Your answer should consist of each line from the data below that contains "đình".

━━━ Data records ━━━

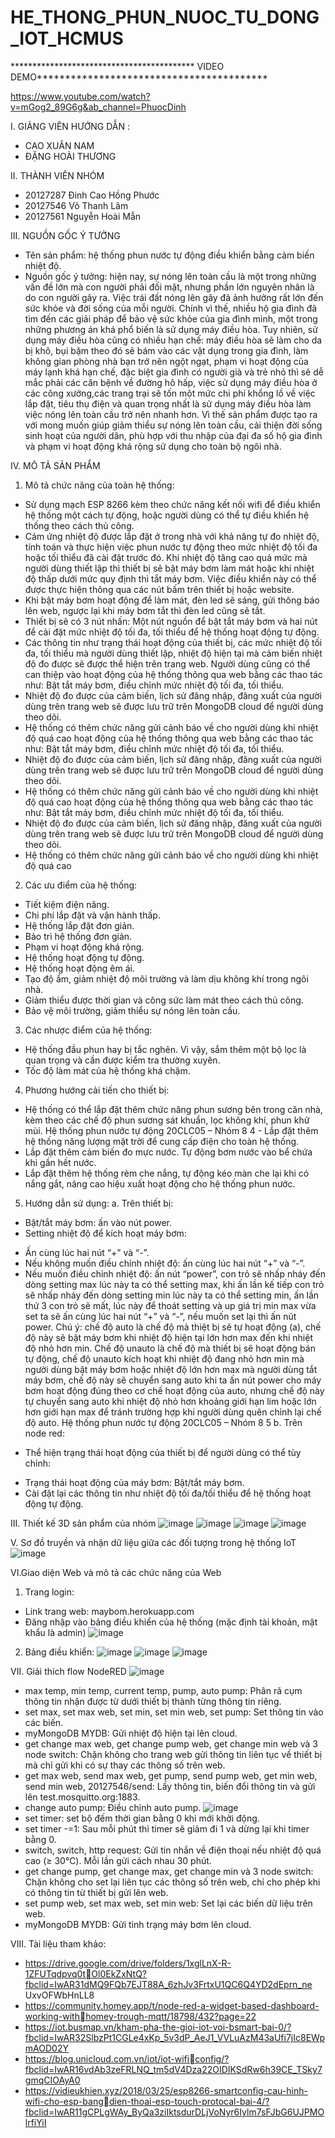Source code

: # HE_THONG_PHUN_NUOC_TU_DONG_IOT_HCMUS

****************************************** VIDEO DEMO*****************************************

https://www.youtube.com/watch?v=mGog2_89G6g&ab_channel=PhuocDinh

I. GIẢNG VIÊN HƯỚNG DẪN :
- CAO XUÂN NAM
- ĐẶNG HOÀI THƯƠNG

II. THÀNH VIÊN NHÓM
- 20127287 Đinh Cao Hồng Phước
- 20127546 Võ Thanh Lâm 
- 20127561 Nguyễn Hoài Mẫn 

III. NGUỒN GỐC Ý TƯỞNG
- Tên sản phẩm: hệ thống phun nước tự động điều khiển bằng cảm biến nhiệt độ.
- Nguồn gốc ý tưởng: hiện nay, sự nóng lên toàn cầu là một trong những vấn đề lớn 
mà con người phải đối mặt, nhưng phần lớn nguyên nhân là do con người gây ra. 
Việc trái đất nóng lên gây đã ảnh hưởng rất lớn đến sức khỏe và đời sống của mỗi 
người. Chính vì thế, nhiều hộ gia đình đã tìm đến các giải pháp để bảo vệ sức khỏe 
của gia đình mình, một trong những phương án khá phổ biến là sử dụng máy điều 
hòa. Tuy nhiên, sử dụng máy điều hòa cũng có nhiều hạn chế: máy điều hòa sẽ làm 
cho da bị khô, bụi bặm theo đó sẽ bám vào các vật dụng trong gia đình, làm không 
gian phòng nhà bạn trở nên ngột ngạt, phạm vi hoạt động của máy lạnh khá hạn chế, 
đặc biệt gia đình có người già và trẻ nhỏ thì sẽ dễ mắc phải các căn bệnh về đường 
hô hấp, việc sử dụng máy điều hòa ở các công xưởng,các trang trại sẽ tốn một mức 
chi phí khổng lồ về việc lắp đặt, tiêu thụ điện và quan trọng nhất là sử dụng máy 
điều hòa làm việc nóng lên toàn cầu trở nên nhanh hơn. Vì thế sản phẩm được tạo ra 
với mong muốn giúp giảm thiểu sự nóng lên toàn cầu, cải thiện đời sống sinh hoạt 
của người dân, phù hợp với thu nhập của đại đa số hộ gia đình và phạm vi hoạt động 
khá rộng sử dụng cho toàn bộ ngôi nhà.

IV. MÔ TẢ SẢN PHẨM
1. Mô tả chức năng của toàn hệ thống: 
- Sử dụng mạch ESP 8266 kèm theo chức năng kết nối wifi để điều khiển hệ
thống một cách tự động, hoặc người dùng có thể tự điều khiển hệ thống theo 
cách thủ công.
- Cảm ứng nhiệt độ được lắp đặt ở trong nhà với khả năng tự đo nhiệt độ, tính 
toán và thực hiện việc phun nước tự động theo mức nhiệt độ tối đa hoặc tối 
thiểu đã cài đặt trước đó. Khi nhiệt độ tăng cao quá mức mà người dùng thiết 
lập thì thiết bị sẽ bật máy bơm làm mát hoặc khi nhiệt độ thấp dưới mức quy 
định thì tắt máy bơm. Việc điều khiển này có thể được thực hiện thông qua 
các nút bấm trên thiết bị hoặc website.
- Khi bật máy bơm hoạt động để làm mát, đèn led sẽ sáng, gửi thông báo lên 
web, ngược lại khi máy bơm tắt thì đèn led cũng sẽ tắt.
- Thiết bị sẽ có 3 nút nhấn: Một nút nguồn để bật tắt máy bơm và hai nút để
cài đặt mức nhiệt độ tối đa, tối thiểu để hệ thống hoạt động tự động.
- Các thông tin như trạng thái hoạt động của thiết bị, các mức nhiệt độ tối đa, 
tối thiểu mà người dùng thiết lập, nhiệt độ hiện tại mà cảm biến nhiệt độ đo 
được sẽ được thể hiện trên trang web. Người dùng cũng có thể can thiệp vào 
hoạt động của hệ thống thông qua web bằng các thao tác như: Bật tắt máy 
bơm, điều chỉnh mức nhiệt độ tối đa, tối thiểu.
- Nhiệt độ đo được của cảm biến, lịch sử đăng nhập, đăng xuất của người dùng 
trên trang web sẽ được lưu trữ trên MongoDB cloud để người dùng theo dõi.
- Hệ thống có thêm chức năng gửi cảnh báo về cho người dùng khi nhiệt độ
quá cao
hoạt động của hệ thống thông qua web bằng các thao tác như: Bật tắt máy 
bơm, điều chỉnh mức nhiệt độ tối đa, tối thiểu.
- Nhiệt độ đo được của cảm biến, lịch sử đăng nhập, đăng xuất của người dùng 
trên trang web sẽ được lưu trữ trên MongoDB cloud để người dùng theo dõi.
- Hệ thống có thêm chức năng gửi cảnh báo về cho người dùng khi nhiệt độ
quá cao
hoạt động của hệ thống thông qua web bằng các thao tác như: Bật tắt máy 
bơm, điều chỉnh mức nhiệt độ tối đa, tối thiểu.
- Nhiệt độ đo được của cảm biến, lịch sử đăng nhập, đăng xuất của người dùng 
trên trang web sẽ được lưu trữ trên MongoDB cloud để người dùng theo dõi.
- Hệ thống có thêm chức năng gửi cảnh báo về cho người dùng khi nhiệt độ
quá cao

2. Các ưu điểm của hệ thống:
- Tiết kiệm điện năng.
- Chi phí lắp đặt và vận hành thấp.
- Hệ thống lắp đặt đơn giản.
- Bảo trì hệ thống đơn giản.
- Phạm vi hoạt động khá rộng.
- Hệ thống hoạt động tự động.
- Hệ thống hoạt động êm ái.
- Tạo độ ẩm, giảm nhiệt độ môi trường và làm dịu không khí trong ngôi nhà.
- Giảm thiểu được thời gian và công sức làm mát theo cách thủ công.
- Bảo vệ môi trường, giảm thiểu sự nóng lên toàn cầu.

3. Các nhược điểm của hệ thống:
- Hệ thống đầu phun hay bị tắc nghẽn. Vì vậy, sắm thêm một bộ lọc là quan 
trọng và cần được kiểm tra thường xuyên.
- Tốc độ làm mát của hệ thống khá chậm.

4. Phương hướng cải tiến cho thiết bị: 
- Hệ thống có thể lắp đặt thêm chức năng phun sương bên trong căn nhà, kèm 
theo các chế độ phun sương sát khuẩn, lọc không khí, phun khử mùi.
Hệ thống phun nước tự động 20CLC05 – Nhóm 8 4 - Lắp đặt thêm hệ thống năng lượng mặt trời để cung cấp điện cho toàn hệ
thống.
- Lắp đặt thêm cảm biến đo mực nước. Tự động bơm nước vào bể chứa khi 
gần hết nước.
- Lắp đặt thêm hệ thống rèm che nắng, tự động kéo màn che lại khi có nắng 
gắt, nâng cao hiệu xuất hoạt động cho hệ thống phun nước.

5. Hướng dẫn sử dụng:
a. Trên thiết bị: 
- Bật/tắt máy bơm: ấn vào nút power.
- Setting nhiệt độ để kích hoạt máy bơm:
+ Ấn cùng lúc hai nút “+” và “-”.
+ Nếu không muốn điều chỉnh nhiệt độ: ấn cùng lúc hai nút “+” và “-”.
+ Nếu muốn điều chỉnh nhiệt độ: ấn nút “power”, con trỏ sẽ nhấp 
nháy đến dòng setting max lúc này ta có thể setting max, khi ấn lần kế
tiếp con trỏ sẽ nhấp nháy đến dòng setting min lúc này ta có thể setting 
min, ấn lần thứ 3 con trỏ sẽ mất, lúc này để thoát setting và up giá trị
min max vừa set ta sẽ ấn cùng lúc hai nút “+” và “-”, nếu muốn set lại 
thì ấn nút power.
Chú ý: chế độ auto là chế độ mà thiệt bị sẽ tự hoạt động (a), chế độ này sẽ bật 
máy bơm khi nhiệt độ hiện tại lớn hơn max đến khi nhiệt độ nhỏ hơn min. Chế độ unauto là chế độ mà thiết bị sẽ hoạt động bán tự động, chế độ unauto kích 
hoạt khi nhiệt độ đang nhỏ hơn min mà người dùng bật máy bơm hoặc nhiệt 
độ lớn hơn max mà người dùng tắt máy bơm, chế độ này sẽ chuyển sang auto 
khi ta ấn nút power cho máy bơm hoạt động đúng theo cơ chế hoạt động của 
auto, nhưng chế độ này tự chuyển sang auto khi nhiệt độ nhỏ hơn khoảng giới 
hạn lim hoặc lớn hơn giới hạn max để tránh trường hợp khi người dùng quên 
chỉnh lại chế độ auto.
Hệ thống phun nước tự động 20CLC05 – Nhóm 8 5
b. Trên node red: 
- Thể hiện trạng thái hoạt động của thiết bị để người dùng có thể tùy chỉnh:
+ Trạng thái hoạt động của máy bơm: Bật/tắt máy bơm.
+ Cài đặt lại các thông tin như nhiệt độ tối đa/tối thiểu để hệ thống hoạt 
động tự động.

III. Thiết kế 3D sản phẩm của nhóm
![image](https://user-images.githubusercontent.com/74586096/221396457-30e2e9e0-1719-4df6-8e6c-5bd908bc296c.png)
![image](https://user-images.githubusercontent.com/74586096/221396474-639ba57a-89e6-4d96-9794-2a1627f718df.png)
![image](https://user-images.githubusercontent.com/74586096/221396477-8862ee31-7bd5-49fb-8f2d-f8595410e744.png)
![image](https://user-images.githubusercontent.com/74586096/221396482-55592164-ec06-47df-9d07-4432f6c51711.png)

V. Sơ đồ truyền và nhận dữ liệu giữa các đối tượng trong hệ thống IoT
![image](https://user-images.githubusercontent.com/74586096/221396495-849a9a80-fe92-4e2a-beed-d0e296d8d714.png)

VI.Giao diện Web và mô tả các chức năng của Web
1. Trang login: 
- Link trang web: maybom.herokuapp.com
- Đăng nhập vào bảng điều khiển của hệ thống (mặc định tài khoản, mật khẩu 
là admin)
![image](https://user-images.githubusercontent.com/74586096/221396516-2ebfb9bf-d413-491f-8f7a-38c70ef819de.png)
2. Bảng điều khiển:
![image](https://user-images.githubusercontent.com/74586096/221396535-11923c65-4ebb-4ca5-b354-e58c59195d11.png)
![image](https://user-images.githubusercontent.com/74586096/221396542-2feae795-f1fc-4217-a9fa-5b1d4b5d7ac4.png)
![image](https://user-images.githubusercontent.com/74586096/221396549-05921c03-bab9-45a1-ac7d-b6802132a30f.png)

VII. Giải thích flow NodeRED
![image](https://user-images.githubusercontent.com/74586096/221396570-076a6894-4083-422e-974b-5f55ce69145a.png)
- max temp, min temp, current temp, pump, auto pump: Phân rã cụm thông tin nhận 
được từ dưới thiết bị thành từng thông tin riêng.
- set max, set max web, set min, set min web, set pump: Set thông tin vào các biến.
- myMongoDB MYDB: Gửi nhiệt độ hiện tại lên cloud.
- get change max web, get change pump web, get change min web và 3 node switch:
Chặn không cho trang web gửi thông tin liên tục về thiết bị mà chỉ gửi khi có sự thay 
các thông số trên web.
- get max web, send max web, get pump, send pump web, get min web, send min 
web, 20127546/send: Lấy thông tin, biến đổi thông tin và gửi lên 
test.mosquitto.org:1883.
- change auto pump: Điều chỉnh auto pump.
![image](https://user-images.githubusercontent.com/74586096/221396580-6ea1463a-cfdf-4423-bc4e-7e18a0b1e47e.png)
- set timer: set bộ đếm thời gian bằng 0 khi mới khởi động.
- set timer -=1: Sau mỗi phút thì timer sẽ giảm đi 1 và dừng lại khi timer bằng 0.
- switch, switch, http request: Gửi tin nhắn về điện thoại nếu nhiệt độ quá cao 
(≥ 30℃). Mỗi lần gửi cách nhau 30 phút.
- get change pump, get change max, get change min và 3 node switch: Chặn không 
cho set lại liên tục các thông số trên web, chỉ cho phép khi có thông tin từ thiết bị 
gửi lên web.
- set pump web, set max web, set min web: Set lại các biến dữ liệu trên web.
- myMongoDB MYDB: Gửi tình trạng máy bơm lên cloud.

VIII. Tài liệu tham khảo:

- https://drive.google.com/drive/folders/1xglLnX-R-1ZFUTqdpvq0tOl0EkZxNtQ?fbclid=IwAR31dMQ9FQb7EJT88A_6zhJv3FrtxU1QC6Q4YD2dEprn_ne
UxvOFWbHnLL8
- https://community.homey.app/t/node-red-a-widget-based-dashboard-working-withhomey-trough-mqtt/18798/432?page=22
- https://iot.busmap.vn/kham-pha-the-gioi-iot-voi-bsmart-bai-0/?fbclid=IwAR32SlbzPt1CGLe4xKp_5v3dP_AeJ1_VVLuAzM43aUfi7jIc8EWpmAOD02Y
- https://blog.unicloud.com.vn/iot/iot-wificonfig/?fbclid=IwAR16vdAb3zeFRLNQ_tm5dV4Dza22OIDIKSdRw6h39CE_TSky7gmqCIOAyA0
- https://vidieukhien.xyz/2018/03/25/esp8266-smartconfig-cau-hinh-wifi-cho-esp-bangdien-thoai-esp-touch-protocal-bai-4/?fbclid=IwAR11gCPLgWAy_ByQa3ziIktsdurDLjVoNyr6Iylm7sFJbG6UJPMOlrfiYiI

━━━

Response box
người. Chính vì thế, nhiều hộ gia đình đã tìm đến các giải pháp để bảo vệ sức khỏe 
của gia đình mình, một trong những phương án khá phổ biến là sử dụng máy điều 
cho da bị khô, bụi bặm theo đó sẽ bám vào các vật dụng trong gia đình, làm không 
đặc biệt gia đình có người già và trẻ nhỏ thì sẽ dễ mắc phải các căn bệnh về đường 
của người dân, phù hợp với thu nhập của đại đa số hộ gia đình và phạm vi hoạt động 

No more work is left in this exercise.